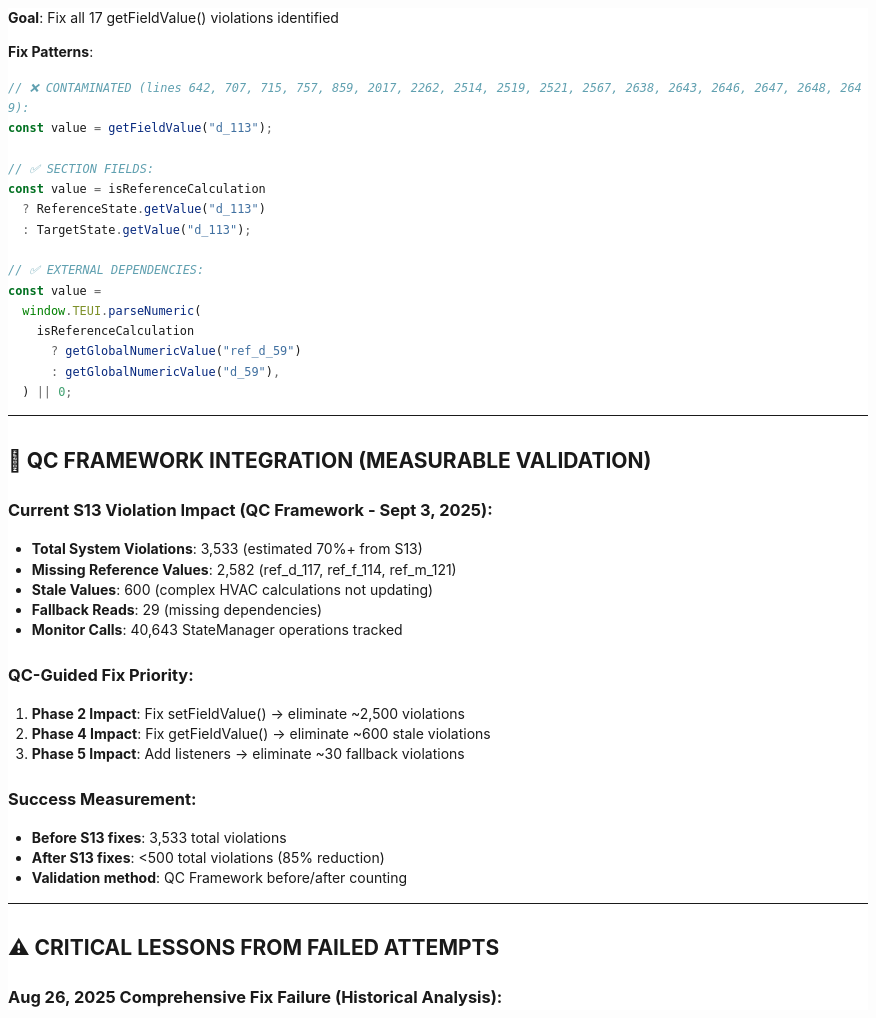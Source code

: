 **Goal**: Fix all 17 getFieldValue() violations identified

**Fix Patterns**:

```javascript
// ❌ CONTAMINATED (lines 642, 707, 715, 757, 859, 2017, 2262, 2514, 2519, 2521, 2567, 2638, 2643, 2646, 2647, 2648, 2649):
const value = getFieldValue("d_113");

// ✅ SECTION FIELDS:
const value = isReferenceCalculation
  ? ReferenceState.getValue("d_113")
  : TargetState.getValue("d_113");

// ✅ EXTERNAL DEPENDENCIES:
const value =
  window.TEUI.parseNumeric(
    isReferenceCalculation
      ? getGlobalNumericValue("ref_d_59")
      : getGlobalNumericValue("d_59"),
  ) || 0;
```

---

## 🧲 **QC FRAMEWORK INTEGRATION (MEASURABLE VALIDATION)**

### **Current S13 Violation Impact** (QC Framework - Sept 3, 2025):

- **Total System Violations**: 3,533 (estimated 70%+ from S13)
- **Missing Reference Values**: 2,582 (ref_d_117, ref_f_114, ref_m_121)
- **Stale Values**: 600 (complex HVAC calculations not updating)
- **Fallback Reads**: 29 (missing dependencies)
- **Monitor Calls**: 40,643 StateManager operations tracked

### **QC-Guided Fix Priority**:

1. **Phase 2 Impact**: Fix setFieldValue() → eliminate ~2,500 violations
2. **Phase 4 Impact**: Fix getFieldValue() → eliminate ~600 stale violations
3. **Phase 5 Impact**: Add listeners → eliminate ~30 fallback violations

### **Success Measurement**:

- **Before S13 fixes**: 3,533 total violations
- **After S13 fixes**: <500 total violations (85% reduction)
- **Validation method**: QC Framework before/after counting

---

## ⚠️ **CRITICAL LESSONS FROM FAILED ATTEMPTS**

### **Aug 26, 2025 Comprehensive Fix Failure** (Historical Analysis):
☆ ☆ ☆ ☆ ☆
* DESCRIPTION OF THE TASK *
Pictures are to be dropped; the lines from the start of the entries above through the line with "### **QC-Guided Fix" are to be given again verbatim.

* SOLUTION FOR THIS EXERCISE *
Source code

: **Goal**: Fix all 17 getFieldValue() violations identified

**Fix Patterns**:

```javascript
// ❌ CONTAMINATED (lines 642, 707, 715, 757, 859, 2017, 2262, 2514, 2519, 2521, 2567, 2638, 2643, 2646, 2647, 2648, 2649):
const value = getFieldValue("d_113");

// ✅ SECTION FIELDS:
const value = isReferenceCalculation
  ? ReferenceState.getValue("d_113")
  : TargetState.getValue("d_113");

// ✅ EXTERNAL DEPENDENCIES:
const value =
  window.TEUI.parseNumeric(
    isReferenceCalculation
      ? getGlobalNumericValue("ref_d_59")
      : getGlobalNumericValue("d_59"),
  ) || 0;
```

---

## 🧲 **QC FRAMEWORK INTEGRATION (MEASURABLE VALIDATION)**

### **Current S13 Violation Impact** (QC Framework - Sept 3, 2025):

- **Total System Violations**: 3,533 (estimated 70%+ from S13)
- **Missing Reference Values**: 2,582 (ref_d_117, ref_f_114, ref_m_121)
- **Stale Values**: 600 (complex HVAC calculations not updating)
- **Fallback Reads**: 29 (missing dependencies)
- **Monitor Calls**: 40,643 StateManager operations tracked

### **QC-Guided Fix Priority**:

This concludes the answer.